Five people have been arrested at an oil industry protest attended by Greta Thunberg in London on Tuesday morning.
The Swedish activist spoke outside the InterContinental London Park Lane hotel, near Hyde Park, during the start of the Energy Intelligence Forum.
The three-day event will see leaders of the world’s oil and gas giants, including Shell and Total, gather with UK financers and ministers.
But Fossil Free London, a group which “organises against fossil fuel companies and their funders”, is set on disrupting what it calls the “Oscars of Oil” with its Oily Money Out campaign – a drive to remove money from the oil industry “from our politics and our lives”.
Greta, 20, told journalists at the protest: “It is not a coincidence that we are speeding in the wrong direction. The people in power are knowingly leading us to the end of a precipice.
“They know very well the invaluable things they are sacrificing in order for them to continue squeezing out profits from a dying planet.

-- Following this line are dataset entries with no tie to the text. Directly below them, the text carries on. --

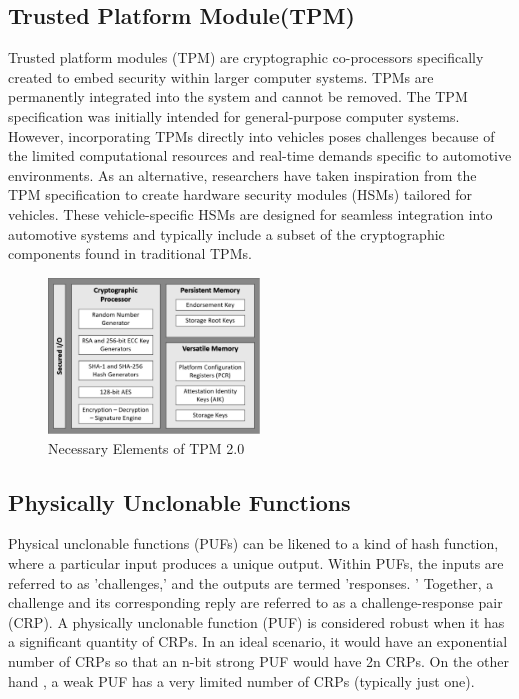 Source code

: \documentclass[conference]{IEEEtran}
\begin{document}
\subsection{Trusted Platform Module(TPM)}
Trusted platform modules (TPM) are cryptographic co-processors specifically created to embed security within larger computer systems. TPMs are permanently integrated into the system and cannot be removed. The TPM specification was initially intended for general-purpose computer systems. However, incorporating TPMs directly into vehicles poses challenges because of the limited computational resources and real-time demands specific to automotive environments. As an alternative, researchers have taken inspiration from the TPM specification to create hardware security modules (HSMs) tailored for vehicles. These vehicle-specific HSMs are designed for seamless integration into automotive systems and typically include a subset of the cryptographic components found in traditional TPMs.
\begin{figure}[htbp]
\centerline{\includegraphics[width=0.5\textwidth]{TPM.eps}}
\caption{Necessary Elements of TPM 2.0}
\label{fig}
\end{figure}
\subsection{Physically Unclonable Functions}
Physical unclonable functions (PUFs) can be likened to a kind of hash function, where a particular input produces a unique output. Within PUFs, the inputs are referred to as 'challenges,' and the outputs are termed 'responses. '\cite{labrado2019hardware}
Together, a challenge and its corresponding reply are referred to as a challenge-response pair (CRP). A physically unclonable function (PUF) is considered robust when it has a significant quantity of CRPs. In an ideal scenario, it would have an exponential number of CRPs so that an n-bit strong PUF would have 2n CRPs. On the other hand , a weak PUF has a very limited number of CRPs (typically just one).\cite{oriero2019survey}
\end{document}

“We cannot let this continue. The elites at an oil and money conference have no intention of transition. Their plan is to continue this destructive search for profits. That is why we have to take direct action – to stop this and to kick oily money out of politics.
“We have no other option but to put our bodies outside of this conference and physically disrupt.”
Five people were arrested on suspicion of obstructing a highway.
Fossil Free London has planned three days of protest action against the conference.
Director Robin Wells previously said: “The main purpose of protesting this forum is to make it clear that the industry is not welcome to come to our city, is not welcome to schmooze our politicians, is not welcome to profit at the expense of the collective survival and the health of the one home that we all share.”
The Energy Intelligence Forum describes the event as an opportunity for “decision-makers, thought-leaders and innovators to debate how a divided world powers the planet in a way that is reliable, affordable and clean”.
It has also said that the industry is operating amid “deep fractures in global geopolitics, countries positioning their climate ambitions in contrasting ways and energy companies mapping divergent paths to achieve sustainable transitions”.